You are right, pointing a highly directional microphone at my house would be a violation of my reasonable expectation of privacy. Our local courts have held up that charge against paparazzi with 500mm lenses 100m away from celebrities homes. On the flip side if I am shouting and you're using a standard microphone to record the conversation it can not be held as a reasonable expectation of privacy, and to draw a comparison to the photography example, if you're sunbathing nude on your front lawn next to a chainlink fence then you can't complain if I walk past and snap a photo with my camera phone, no reasonable expectation of privacy exists (this has also stood up in courts where "reasonable expectations" apply)
Ultimately it comes down to what you thing is reasonable. Unencrypted data is public, but do you have an expectation of privacy? I mean as far as I know google was using a standard wifi antenna not some highly direction high gain beast with massive amplifiers to pick up your data. What was the power output of your home wifi network? I think you may have been shouting your unencrypted data into the street.
The courts in my country have upheld that a conversation on a CB radio can not be considered private, so why is this any different? In most legal systems, stupidity is not a defense, and you can't rightly claim that you had a right to privacy because you thought what you were doing was private.
Punishing google for this WILL set a dangerous precident that will be used against all of us by big corporations in the future.
So be it!
You're arguing for the LEGAL SUPPORT of a case that hasn't happened, instead of looking at the one that has already HAPPENED, and which already made *whole countries* cringe.
The case you're forgetting is more dangerous yet, because google ALREADY got our data, and is *setting precedent too* when they win: encouraging other companies to bend us over and pick at data that very few people are aware is leaking is worse than having to watch for what we can or cannot collect.
We have already seen that more restricted rules are better than the current freedoms that corporations have allowing them to screenscrape our posts, re-publish pictures, own any IP posted on their "public" sites by way of laughably entitled TOS (which incidentally nobody is really aware of either.)

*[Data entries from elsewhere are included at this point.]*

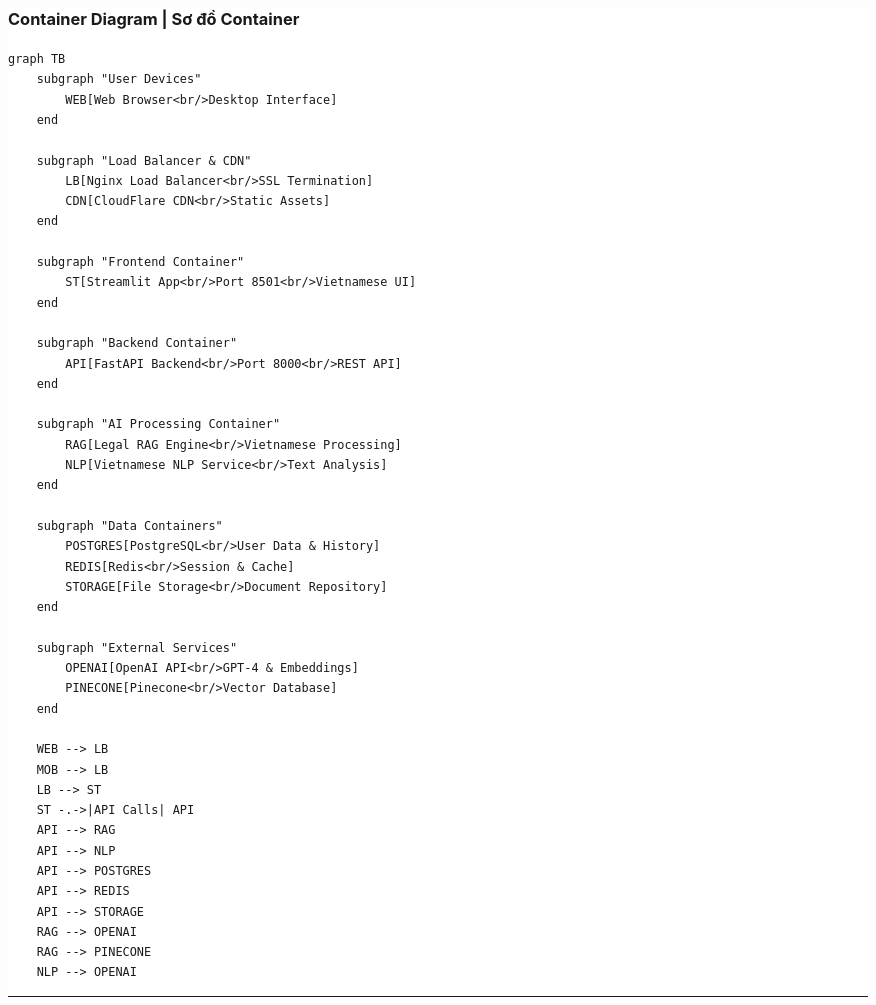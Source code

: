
 ```mermaid
```

### Container Diagram | Sơ đồ Container

```mermaid
graph TB
    subgraph "User Devices"
        WEB[Web Browser<br/>Desktop Interface]
    end
    
    subgraph "Load Balancer & CDN"
        LB[Nginx Load Balancer<br/>SSL Termination]
        CDN[CloudFlare CDN<br/>Static Assets]
    end
    
    subgraph "Frontend Container"
        ST[Streamlit App<br/>Port 8501<br/>Vietnamese UI]
    end
    
    subgraph "Backend Container"
        API[FastAPI Backend<br/>Port 8000<br/>REST API]
    end
    
    subgraph "AI Processing Container"
        RAG[Legal RAG Engine<br/>Vietnamese Processing]
        NLP[Vietnamese NLP Service<br/>Text Analysis]
    end
    
    subgraph "Data Containers"
        POSTGRES[PostgreSQL<br/>User Data & History]
        REDIS[Redis<br/>Session & Cache]
        STORAGE[File Storage<br/>Document Repository]
    end
    
    subgraph "External Services"
        OPENAI[OpenAI API<br/>GPT-4 & Embeddings]
        PINECONE[Pinecone<br/>Vector Database]
    end
    
    WEB --> LB
    MOB --> LB
    LB --> ST
    ST -.->|API Calls| API
    API --> RAG
    API --> NLP
    API --> POSTGRES
    API --> REDIS
    API --> STORAGE
    RAG --> OPENAI
    RAG --> PINECONE
    NLP --> OPENAI
```

---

To reiterate the point, you don't let today's wrongdoers go free in order to "prevent" tomorrow's from acting. In any case, unencrypted signals going through our property don't give us much to intercept or "own" because legally we can't rebroadcast anything, and foolish things you want to prevent are already happening in front of your noses... case in point: feds who destroy your videos of their illegal doings, feds who say you can't sell "their" illegally-placed wiretapping devices into "your" car without "your" permission.
So if you keep allowing everyone to do as they please with "free" information, then this farce will never stop.
after admitting to accidentally collecting payload data from unsecured Wi-Fi networks
So had they not admitted to it they might not be in the mess they are in now? Seems like there's a lesson to be learned here.
And if they are found out they can just apologise. "I'm really really sorry. That I got caught".